+++ MATERIAL FOR THIS TASK +++

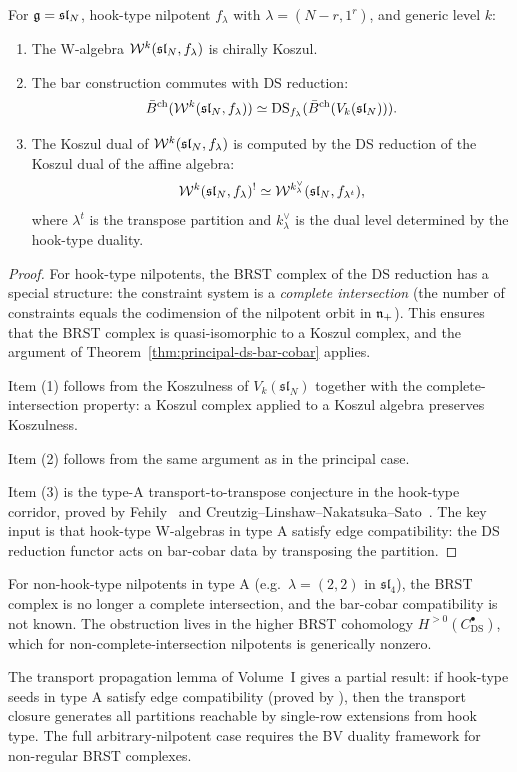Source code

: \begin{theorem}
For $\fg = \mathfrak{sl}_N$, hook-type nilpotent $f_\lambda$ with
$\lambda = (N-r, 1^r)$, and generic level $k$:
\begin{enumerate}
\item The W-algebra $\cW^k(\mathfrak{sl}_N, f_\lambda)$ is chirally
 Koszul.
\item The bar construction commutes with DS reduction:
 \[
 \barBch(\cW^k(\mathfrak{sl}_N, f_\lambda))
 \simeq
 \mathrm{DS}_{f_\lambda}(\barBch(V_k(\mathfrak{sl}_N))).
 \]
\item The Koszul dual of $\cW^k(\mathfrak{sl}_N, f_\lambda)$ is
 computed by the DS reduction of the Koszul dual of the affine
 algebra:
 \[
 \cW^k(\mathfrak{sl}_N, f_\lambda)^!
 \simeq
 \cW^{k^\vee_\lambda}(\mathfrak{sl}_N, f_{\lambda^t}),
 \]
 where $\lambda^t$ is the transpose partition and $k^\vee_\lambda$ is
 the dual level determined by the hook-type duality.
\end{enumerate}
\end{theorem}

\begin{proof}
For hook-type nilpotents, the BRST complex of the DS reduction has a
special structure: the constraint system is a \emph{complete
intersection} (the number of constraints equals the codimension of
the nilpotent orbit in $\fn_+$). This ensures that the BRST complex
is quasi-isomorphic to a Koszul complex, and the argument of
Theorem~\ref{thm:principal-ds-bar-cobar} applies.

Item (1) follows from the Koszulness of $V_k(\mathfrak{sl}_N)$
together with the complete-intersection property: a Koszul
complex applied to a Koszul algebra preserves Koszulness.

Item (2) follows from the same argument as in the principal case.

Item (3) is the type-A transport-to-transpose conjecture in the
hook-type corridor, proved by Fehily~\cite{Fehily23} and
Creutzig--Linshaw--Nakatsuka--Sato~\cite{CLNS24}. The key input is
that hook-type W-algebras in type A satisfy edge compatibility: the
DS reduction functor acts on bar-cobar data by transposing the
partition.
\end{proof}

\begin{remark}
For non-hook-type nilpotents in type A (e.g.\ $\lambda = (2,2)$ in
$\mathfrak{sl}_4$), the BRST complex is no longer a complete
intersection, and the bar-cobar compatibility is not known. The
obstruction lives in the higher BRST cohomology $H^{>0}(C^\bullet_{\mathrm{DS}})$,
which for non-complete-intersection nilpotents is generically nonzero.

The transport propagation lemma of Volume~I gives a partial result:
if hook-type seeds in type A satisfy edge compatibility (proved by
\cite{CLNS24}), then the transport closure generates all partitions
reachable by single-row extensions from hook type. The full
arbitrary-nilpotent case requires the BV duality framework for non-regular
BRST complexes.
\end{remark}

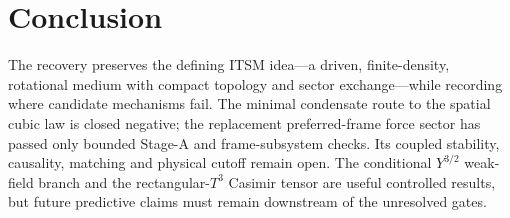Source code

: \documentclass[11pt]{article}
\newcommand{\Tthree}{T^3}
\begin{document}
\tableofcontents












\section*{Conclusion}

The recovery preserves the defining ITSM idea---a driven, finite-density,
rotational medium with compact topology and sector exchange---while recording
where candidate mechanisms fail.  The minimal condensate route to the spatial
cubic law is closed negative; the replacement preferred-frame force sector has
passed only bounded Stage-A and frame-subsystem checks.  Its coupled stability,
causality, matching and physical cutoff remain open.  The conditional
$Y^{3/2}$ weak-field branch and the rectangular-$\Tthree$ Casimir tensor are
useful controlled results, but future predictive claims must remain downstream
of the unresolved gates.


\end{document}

+++

In the copy you write, the data above must appear exactly, with no pictures.

Source code

: \begin{theorem}
For $\fg = \mathfrak{sl}_N$, hook-type nilpotent $f_\lambda$ with
$\lambda = (N-r, 1^r)$, and generic level $k$:
\begin{enumerate}
\item The W-algebra $\cW^k(\mathfrak{sl}_N, f_\lambda)$ is chirally
 Koszul.
\item The bar construction commutes with DS reduction:
 \[
 \barBch(\cW^k(\mathfrak{sl}_N, f_\lambda))
 \simeq
 \mathrm{DS}_{f_\lambda}(\barBch(V_k(\mathfrak{sl}_N))).
 \]
\item The Koszul dual of $\cW^k(\mathfrak{sl}_N, f_\lambda)$ is
 computed by the DS reduction of the Koszul dual of the affine
 algebra:
 \[
 \cW^k(\mathfrak{sl}_N, f_\lambda)^!
 \simeq
 \cW^{k^\vee_\lambda}(\mathfrak{sl}_N, f_{\lambda^t}),
 \]
 where $\lambda^t$ is the transpose partition and $k^\vee_\lambda$ is
 the dual level determined by the hook-type duality.
\end{enumerate}
\end{theorem}

\begin{proof}
For hook-type nilpotents, the BRST complex of the DS reduction has a
special structure: the constraint system is a \emph{complete
intersection} (the number of constraints equals the codimension of
the nilpotent orbit in $\fn_+$). This ensures that the BRST complex
is quasi-isomorphic to a Koszul complex, and the argument of
Theorem~\ref{thm:principal-ds-bar-cobar} applies.

Item (1) follows from the Koszulness of $V_k(\mathfrak{sl}_N)$
together with the complete-intersection property: a Koszul
complex applied to a Koszul algebra preserves Koszulness.

Item (2) follows from the same argument as in the principal case.

Item (3) is the type-A transport-to-transpose conjecture in the
hook-type corridor, proved by Fehily~\cite{Fehily23} and
Creutzig--Linshaw--Nakatsuka--Sato~\cite{CLNS24}. The key input is
that hook-type W-algebras in type A satisfy edge compatibility: the
DS reduction functor acts on bar-cobar data by transposing the
partition.
\end{proof}

\begin{remark}
For non-hook-type nilpotents in type A (e.g.\ $\lambda = (2,2)$ in
$\mathfrak{sl}_4$), the BRST complex is no longer a complete
intersection, and the bar-cobar compatibility is not known. The
obstruction lives in the higher BRST cohomology $H^{>0}(C^\bullet_{\mathrm{DS}})$,
which for non-complete-intersection nilpotents is generically nonzero.

The transport propagation lemma of Volume~I gives a partial result:
if hook-type seeds in type A satisfy edge compatibility (proved by
\cite{CLNS24}), then the transport closure generates all partitions
reachable by single-row extensions from hook type. The full
arbitrary-nilpotent case requires the BV duality framework for non-regular
BRST complexes.
\end{remark}

Source code

: \documentclass[11pt]{article}
\newcommand{\Tthree}{T^3}
\begin{document}
\tableofcontents












\section*{Conclusion}

The recovery preserves the defining ITSM idea---a driven, finite-density,
rotational medium with compact topology and sector exchange---while recording
where candidate mechanisms fail.  The minimal condensate route to the spatial
cubic law is closed negative; the replacement preferred-frame force sector has
passed only bounded Stage-A and frame-subsystem checks.  Its coupled stability,
causality, matching and physical cutoff remain open.  The conditional
$Y^{3/2}$ weak-field branch and the rectangular-$\Tthree$ Casimir tensor are
useful controlled results, but future predictive claims must remain downstream
of the unresolved gates.


\end{document}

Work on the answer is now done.